This does not preclude an intelligence explosion, this cap could be many (say, 100) times higher than human intelligence. We could still see many features of an explosion in that case.

1 comments

True, but I think that the results of such a "weak intelligence explosion" (where the linear/sublinear scaling case would be a "strong intelligence explosion"), while still remarkable, would fall far short of some of the expectations placed on general AI by the singularity / superintelligence crowd. For the sake of argument, extrapolating from our current energy consumption using a (simplistic) linear model and some rough back of the envelope calculations, the intelligence required to harness the total energy output of the sun would be 40 trillion times the aggregate intelligence of the entire human species today. Several hundred times just isn't going to cut it. Now, if our ability to harness energy increases exponentially with intelligence, then maybe it could work, but that's just an assumption, and, given that there are hard physical limits on the efficiency of energy generation due to thermodynamics, seems very unlikely.
That's a very strange extrapolation - we don't need to be any smarter to extract more energy. We're building more renewable energy capability every year, even though humans aren't getting any smarter.
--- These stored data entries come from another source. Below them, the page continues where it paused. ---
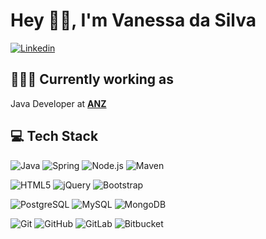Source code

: # Hey 💃🏽, I'm Vanessa da Silva 
[![Linkedin](https://img.shields.io/badge/-vanessavps-0077B5?style=flat-square&logo=linkedin&logoColor=white&link=https://www.linkedin.com/in/vanessavps/)](https://www.linkedin.com/in/vanessavps/)


## 👩🏽‍💻 Currently working as
Java Developer at <a href="https://www.anz.co.nz/" target="_blank"><b>ANZ</b></a>


## 💻	Tech Stack

![Java](http://img.shields.io/badge/-Java-007396?style=flat-square&logo=java&logoColor=ffffff)
![Spring](http://img.shields.io/badge/-Spring-6DB33F?style=flat-square&logo=spring&logoColor=ffffff)
![Node.js](http://img.shields.io/badge/-Node.js-339933?style=flat-square&logo=node.js&logoColor=ffffff)
![Maven](http://img.shields.io/badge/-Maven-C71A36?style=flat-square&logo=apache-maven)

![HTML5](https://img.shields.io/badge/-HTML5-E34F26?style=flat-square&logo=html5&logoColor=ffffff)
![jQuery](https://img.shields.io/badge/-jQuery-0769AD?style=flat-square&logo=jquery&logoColor=ffffff)
![Bootstrap](https://img.shields.io/badge/-Bootstrap-563D7C?style=flat-square&logo=bootstrap)

![PostgreSQL](https://img.shields.io/badge/-PostgreSQL-336791?style=flat-square&logo=postgresql)
![MySQL](http://img.shields.io/badge/-MySQL-4479A1?style=flat-square&logo=mysql&logoColor=ffffff)
![MongoDB](http://img.shields.io/badge/-MongoDB-47A248?style=flat-square&logo=mongodb&logoColor=ffffff)

![Git](https://img.shields.io/badge/-Git-F05032?style=flat-square&logo=git&logoColor=ffffff)
![GitHub](https://img.shields.io/badge/-GitHub-181717?style=flat-square&logo=github)
![GitLab](https://img.shields.io/badge/-GitLab-FCA121?style=flat-square&logo=gitlab)
![Bitbucket](https://img.shields.io/badge/-Bitbucket-0052CC?style=flat-square&logo=bitbucket)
Building a dyson swarm would be a massive project, but modern humans are plenty smart enough to do it. An AI capable of running the project, while beyond the current state of the art, would still not need to be particularly clever. (It doesn't need to design satellites or space factories to get there.)

I don't understand the connection to energy consumption. Humans have been able to extract increasing amounts of energy over time without correspondingly large increases in human intelligence. I don't see a strong reason to doubt that this will continue, so I don't see a strong reason to doubt that a >= human-level-intelligence AI could do it either.
The raw computing power of the human wetware has not increased appreciably over historical timescales, but the total intelligence of humanity, includes, for example, the increase in effective intelligence gained by storing knowledge in external devices like books. The gestalt organism that is "humanity" is much smarter than it was 500 or even 100 years ago, which correlates with our ability to extract resources. It's an extremely simplistic model, but since I was only after a very rough guess, I went with it.